Tuesday, February 28, 2006

When to use cursors

This is cool article that describes a good reason for using cursors. The knee jerk reaction from most SQL Gurus is usually "Cursors bad, sets good". But there are times where it actually makes sense to use a cursor over set logic. Adam Machanic describes a few ways to generate a running sum of one of the columns of data in a record set. His gut reaction was to use varies combinations of self-joins, but the performance was hideous. For each row, you have to sum the values of all of the rows preceding, the performance cost is exponential to the size of the result set.

When he rewrote the query to use a cursor, the performance was dramaticly better, each row only needed to be read once. The performance cost was linear to the number of rows read.

If you stand back and look at the big picture, you may still want to avoid the cursor and just accumulate the running total in the code that is calling the query. That may prove to be the fastest way to execute this type of query.

Friday, February 17, 2006

Get just the date from a SQL Server datetime column

This should be faster than the other way ( converting it to a varchar and lopping off the time part).

SELECT DATEADD(dd, 0, DATEDIFF(dd, 0, GETDATE()))

Courtesy of [Greg's Cool [Insert Clever Name] of the Day]

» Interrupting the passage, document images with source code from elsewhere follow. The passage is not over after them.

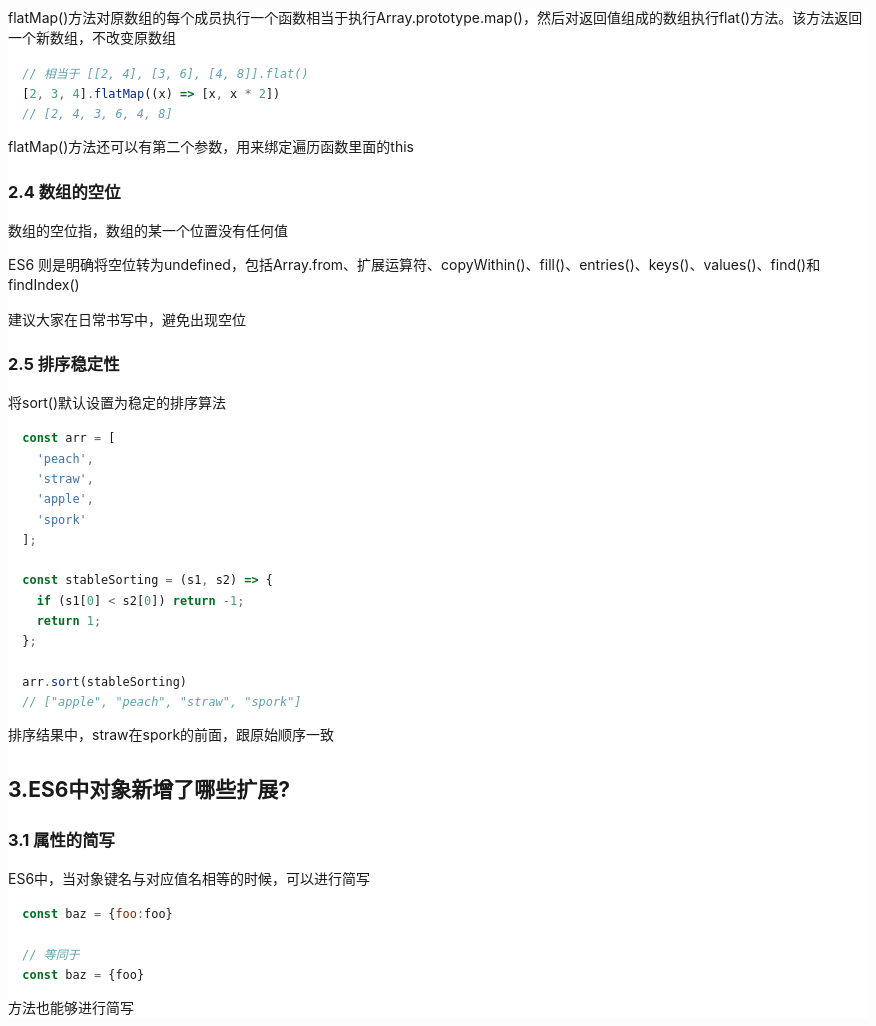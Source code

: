 flatMap()方法对原数组的每个成员执行一个函数相当于执行Array.prototype.map()，然后对返回值组成的数组执行flat()方法。该方法返回一个新数组，不改变原数组

```javascript
  // 相当于 [[2, 4], [3, 6], [4, 8]].flat()
  [2, 3, 4].flatMap((x) => [x, x * 2])
  // [2, 4, 3, 6, 4, 8]
```

flatMap()方法还可以有第二个参数，用来绑定遍历函数里面的this

### __2.4 数组的空位__

数组的空位指，数组的某一个位置没有任何值

ES6 则是明确将空位转为undefined，包括Array.from、扩展运算符、copyWithin()、fill()、entries()、keys()、values()、find()和findIndex()

建议大家在日常书写中，避免出现空位

### __2.5 排序稳定性__

将sort()默认设置为稳定的排序算法

```javascript
  const arr = [
    'peach',
    'straw',
    'apple',
    'spork'
  ];

  const stableSorting = (s1, s2) => {
    if (s1[0] < s2[0]) return -1;
    return 1;
  };

  arr.sort(stableSorting)
  // ["apple", "peach", "straw", "spork"]
```

排序结果中，straw在spork的前面，跟原始顺序一致

## __3.ES6中对象新增了哪些扩展?__

### __3.1 属性的简写__

ES6中，当对象键名与对应值名相等的时候，可以进行简写

```javascript
  const baz = {foo:foo}

  // 等同于
  const baz = {foo}
```

方法也能够进行简写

Tuesday, February 14, 2006

Mini-primer on handling exceptions in .NET

There's a lot of good technique in a short article. I wont repeat it all here, just a taste...

Code Sample #3:
try {
    // code
} catch (Exception e) {
   throw new ApplicationException("Some useful message about what we're doing: " + e.Message);
}
 
Whoah again. We just lost a lot of information about the original exception, including its stack trace and any inner exceptions it contained and made our debugging lives a lot harder. I would recommend the following code instead:
 
try {
    // code
} catch (Exception e) {
   throw new ApplicationException("Some useful message about what we're doing", e);
}
 
This code propagates the original exception as the innerException so that we can see the exact origin of the failure.

Courtesy of [James Kovacs' Weblog]

Monday, February 13, 2006

Preventing Automatic Update from rebooting your machine


Here's how to prevent Automatic Update from rebooting your machine:

  1. Start -> Run
  2. Type: gpedit.msc
  3. Expand Local Computer Policy / Computer Configuration / Administrative Templates / Windows Components / Windows Update
  4. Double-click "No auto-restart for scheduled Automatic Updates installations"
  5. Select "Enabled", then OK. Close the Group Policy configuration
    program.

Fine print: 

  1. You need Administrator priveleges to make this setting.

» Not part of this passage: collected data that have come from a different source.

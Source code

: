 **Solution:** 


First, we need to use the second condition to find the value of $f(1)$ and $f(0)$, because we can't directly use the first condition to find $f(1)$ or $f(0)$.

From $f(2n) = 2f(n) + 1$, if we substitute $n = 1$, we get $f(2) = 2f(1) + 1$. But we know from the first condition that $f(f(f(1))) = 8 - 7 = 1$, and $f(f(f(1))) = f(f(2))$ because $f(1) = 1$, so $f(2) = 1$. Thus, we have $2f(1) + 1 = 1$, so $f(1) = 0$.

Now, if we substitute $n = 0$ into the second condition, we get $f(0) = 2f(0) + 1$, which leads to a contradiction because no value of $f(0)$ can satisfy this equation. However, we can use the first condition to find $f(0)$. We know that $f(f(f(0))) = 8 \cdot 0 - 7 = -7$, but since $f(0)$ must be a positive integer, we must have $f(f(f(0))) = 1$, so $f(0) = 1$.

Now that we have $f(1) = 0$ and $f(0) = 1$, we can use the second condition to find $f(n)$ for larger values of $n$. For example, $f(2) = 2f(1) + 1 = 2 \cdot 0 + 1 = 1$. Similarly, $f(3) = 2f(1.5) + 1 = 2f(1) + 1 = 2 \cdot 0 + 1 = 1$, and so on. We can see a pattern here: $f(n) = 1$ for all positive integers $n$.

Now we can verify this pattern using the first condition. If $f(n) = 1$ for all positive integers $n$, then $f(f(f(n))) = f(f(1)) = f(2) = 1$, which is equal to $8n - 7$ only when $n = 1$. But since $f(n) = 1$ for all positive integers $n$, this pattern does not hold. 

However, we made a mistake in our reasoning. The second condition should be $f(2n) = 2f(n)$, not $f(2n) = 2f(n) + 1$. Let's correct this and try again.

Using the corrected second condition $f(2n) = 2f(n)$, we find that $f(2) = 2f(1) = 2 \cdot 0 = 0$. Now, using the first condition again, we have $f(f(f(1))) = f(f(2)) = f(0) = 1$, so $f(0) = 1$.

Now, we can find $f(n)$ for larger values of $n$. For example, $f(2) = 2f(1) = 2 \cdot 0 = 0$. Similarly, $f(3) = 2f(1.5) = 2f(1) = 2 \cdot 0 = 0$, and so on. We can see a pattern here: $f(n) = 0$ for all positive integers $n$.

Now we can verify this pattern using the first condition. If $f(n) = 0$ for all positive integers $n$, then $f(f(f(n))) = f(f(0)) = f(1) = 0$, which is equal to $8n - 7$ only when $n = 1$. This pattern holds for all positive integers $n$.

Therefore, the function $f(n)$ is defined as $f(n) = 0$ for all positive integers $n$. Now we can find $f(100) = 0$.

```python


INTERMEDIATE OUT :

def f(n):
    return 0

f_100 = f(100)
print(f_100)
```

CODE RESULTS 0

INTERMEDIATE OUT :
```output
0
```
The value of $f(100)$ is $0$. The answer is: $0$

  2. Some people complained that Windows ignored the "no auto-restart" setting for the WMF patch. Potentially a ID 10T error, though. 

From [JonGalloway.ToString()]

In the comments, there was another good tip for Windows Server 2003: Under Administrative Templates / System right-click on "Display Shutdown Event Tracker" and select properties. Select Disabled to prevent Windows from asking for a reason why you are shuting down Win2003 Server.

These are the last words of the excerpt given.